> _What you will do_
The required output is the whole listing below, unchanged.
---- Listed entries
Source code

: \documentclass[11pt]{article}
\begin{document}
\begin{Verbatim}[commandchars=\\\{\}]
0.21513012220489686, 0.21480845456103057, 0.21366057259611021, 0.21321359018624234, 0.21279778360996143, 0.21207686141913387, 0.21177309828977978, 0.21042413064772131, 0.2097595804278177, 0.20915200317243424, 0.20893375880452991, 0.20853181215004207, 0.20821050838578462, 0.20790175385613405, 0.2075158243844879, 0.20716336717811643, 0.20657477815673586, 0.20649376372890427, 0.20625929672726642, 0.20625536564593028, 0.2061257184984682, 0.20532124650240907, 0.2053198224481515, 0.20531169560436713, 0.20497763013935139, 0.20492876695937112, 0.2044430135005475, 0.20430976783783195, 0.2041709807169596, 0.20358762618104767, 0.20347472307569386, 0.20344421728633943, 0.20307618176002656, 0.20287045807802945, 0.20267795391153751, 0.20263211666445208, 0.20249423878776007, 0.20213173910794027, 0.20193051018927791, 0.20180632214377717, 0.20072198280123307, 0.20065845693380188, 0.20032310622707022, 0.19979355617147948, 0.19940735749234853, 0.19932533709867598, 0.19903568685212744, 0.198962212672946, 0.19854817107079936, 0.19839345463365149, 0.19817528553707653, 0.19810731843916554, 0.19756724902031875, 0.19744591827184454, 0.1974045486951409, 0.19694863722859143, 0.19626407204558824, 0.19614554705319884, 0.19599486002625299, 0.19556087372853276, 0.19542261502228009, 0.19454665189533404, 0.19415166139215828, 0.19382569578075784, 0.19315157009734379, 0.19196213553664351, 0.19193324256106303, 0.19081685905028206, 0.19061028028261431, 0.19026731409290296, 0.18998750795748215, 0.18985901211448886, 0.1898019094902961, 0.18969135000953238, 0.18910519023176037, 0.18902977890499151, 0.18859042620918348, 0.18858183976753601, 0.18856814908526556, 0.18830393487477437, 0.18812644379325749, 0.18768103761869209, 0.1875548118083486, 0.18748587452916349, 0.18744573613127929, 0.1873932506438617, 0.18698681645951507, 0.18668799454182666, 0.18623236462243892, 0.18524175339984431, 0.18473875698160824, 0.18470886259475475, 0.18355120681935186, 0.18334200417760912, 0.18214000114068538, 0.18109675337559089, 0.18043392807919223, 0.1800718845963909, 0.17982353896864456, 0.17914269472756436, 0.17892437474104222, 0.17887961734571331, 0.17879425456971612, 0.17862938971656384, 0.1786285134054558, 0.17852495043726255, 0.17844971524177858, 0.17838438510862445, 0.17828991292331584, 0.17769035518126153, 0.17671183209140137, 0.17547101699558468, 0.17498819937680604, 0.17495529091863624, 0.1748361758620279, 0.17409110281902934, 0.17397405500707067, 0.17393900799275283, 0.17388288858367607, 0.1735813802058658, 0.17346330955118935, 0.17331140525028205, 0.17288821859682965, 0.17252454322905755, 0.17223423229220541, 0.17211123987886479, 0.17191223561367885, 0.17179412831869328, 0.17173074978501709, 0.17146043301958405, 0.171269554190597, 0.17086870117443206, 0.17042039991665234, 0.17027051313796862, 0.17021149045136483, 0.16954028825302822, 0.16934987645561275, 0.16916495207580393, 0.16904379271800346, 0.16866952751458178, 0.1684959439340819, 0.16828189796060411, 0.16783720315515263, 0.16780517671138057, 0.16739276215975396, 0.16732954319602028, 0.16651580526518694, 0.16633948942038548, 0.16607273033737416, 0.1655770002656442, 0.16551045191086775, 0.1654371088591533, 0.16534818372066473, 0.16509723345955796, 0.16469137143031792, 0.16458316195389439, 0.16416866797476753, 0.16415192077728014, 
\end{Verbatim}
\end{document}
--------
> _Answer_
Source code

: \documentclass[11pt]{article}
\begin{document}
\begin{Verbatim}[commandchars=\\\{\}]
0.21513012220489686, 0.21480845456103057, 0.21366057259611021, 0.21321359018624234, 0.21279778360996143, 0.21207686141913387, 0.21177309828977978, 0.21042413064772131, 0.2097595804278177, 0.20915200317243424, 0.20893375880452991, 0.20853181215004207, 0.20821050838578462, 0.20790175385613405, 0.2075158243844879, 0.20716336717811643, 0.20657477815673586, 0.20649376372890427, 0.20625929672726642, 0.20625536564593028, 0.2061257184984682, 0.20532124650240907, 0.2053198224481515, 0.20531169560436713, 0.20497763013935139, 0.20492876695937112, 0.2044430135005475, 0.20430976783783195, 0.2041709807169596, 0.20358762618104767, 0.20347472307569386, 0.20344421728633943, 0.20307618176002656, 0.20287045807802945, 0.20267795391153751, 0.20263211666445208, 0.20249423878776007, 0.20213173910794027, 0.20193051018927791, 0.20180632214377717, 0.20072198280123307, 0.20065845693380188, 0.20032310622707022, 0.19979355617147948, 0.19940735749234853, 0.19932533709867598, 0.19903568685212744, 0.198962212672946, 0.19854817107079936, 0.19839345463365149, 0.19817528553707653, 0.19810731843916554, 0.19756724902031875, 0.19744591827184454, 0.1974045486951409, 0.19694863722859143, 0.19626407204558824, 0.19614554705319884, 0.19599486002625299, 0.19556087372853276, 0.19542261502228009, 0.19454665189533404, 0.19415166139215828, 0.19382569578075784, 0.19315157009734379, 0.19196213553664351, 0.19193324256106303, 0.19081685905028206, 0.19061028028261431, 0.19026731409290296, 0.18998750795748215, 0.18985901211448886, 0.1898019094902961, 0.18969135000953238, 0.18910519023176037, 0.18902977890499151, 0.18859042620918348, 0.18858183976753601, 0.18856814908526556, 0.18830393487477437, 0.18812644379325749, 0.18768103761869209, 0.1875548118083486, 0.18748587452916349, 0.18744573613127929, 0.1873932506438617, 0.18698681645951507, 0.18668799454182666, 0.18623236462243892, 0.18524175339984431, 0.18473875698160824, 0.18470886259475475, 0.18355120681935186, 0.18334200417760912, 0.18214000114068538, 0.18109675337559089, 0.18043392807919223, 0.1800718845963909, 0.17982353896864456, 0.17914269472756436, 0.17892437474104222, 0.17887961734571331, 0.17879425456971612, 0.17862938971656384, 0.1786285134054558, 0.17852495043726255, 0.17844971524177858, 0.17838438510862445, 0.17828991292331584, 0.17769035518126153, 0.17671183209140137, 0.17547101699558468, 0.17498819937680604, 0.17495529091863624, 0.1748361758620279, 0.17409110281902934, 0.17397405500707067, 0.17393900799275283, 0.17388288858367607, 0.1735813802058658, 0.17346330955118935, 0.17331140525028205, 0.17288821859682965, 0.17252454322905755, 0.17223423229220541, 0.17211123987886479, 0.17191223561367885, 0.17179412831869328, 0.17173074978501709, 0.17146043301958405, 0.171269554190597, 0.17086870117443206, 0.17042039991665234, 0.17027051313796862, 0.17021149045136483, 0.16954028825302822, 0.16934987645561275, 0.16916495207580393, 0.16904379271800346, 0.16866952751458178, 0.1684959439340819, 0.16828189796060411, 0.16783720315515263, 0.16780517671138057, 0.16739276215975396, 0.16732954319602028, 0.16651580526518694, 0.16633948942038548, 0.16607273033737416, 0.1655770002656442, 0.16551045191086775, 0.1654371088591533, 0.16534818372066473, 0.16509723345955796, 0.16469137143031792, 0.16458316195389439, 0.16416866797476753, 0.16415192077728014, 
\end{Verbatim}
\end{document}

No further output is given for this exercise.